**Exercise brief**
Gather every line from the entries below that includes "report".

**Source material**
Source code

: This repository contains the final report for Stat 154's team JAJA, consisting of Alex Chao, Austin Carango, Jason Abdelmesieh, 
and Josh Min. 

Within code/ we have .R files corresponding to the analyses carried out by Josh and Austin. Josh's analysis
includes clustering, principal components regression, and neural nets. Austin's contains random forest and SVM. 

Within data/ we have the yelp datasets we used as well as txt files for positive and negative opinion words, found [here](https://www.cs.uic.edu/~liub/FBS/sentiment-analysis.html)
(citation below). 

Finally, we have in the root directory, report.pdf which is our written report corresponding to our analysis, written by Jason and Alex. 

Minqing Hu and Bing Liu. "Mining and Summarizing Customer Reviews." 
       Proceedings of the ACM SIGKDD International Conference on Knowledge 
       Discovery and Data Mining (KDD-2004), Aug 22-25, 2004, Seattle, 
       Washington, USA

**Expected output**
: This repository contains the final report for Stat 154's team JAJA, consisting of Alex Chao, Austin Carango, Jason Abdelmesieh, 
Finally, we have in the root directory, report.pdf which is our written report corresponding to our analysis, written by Jason and Alex. 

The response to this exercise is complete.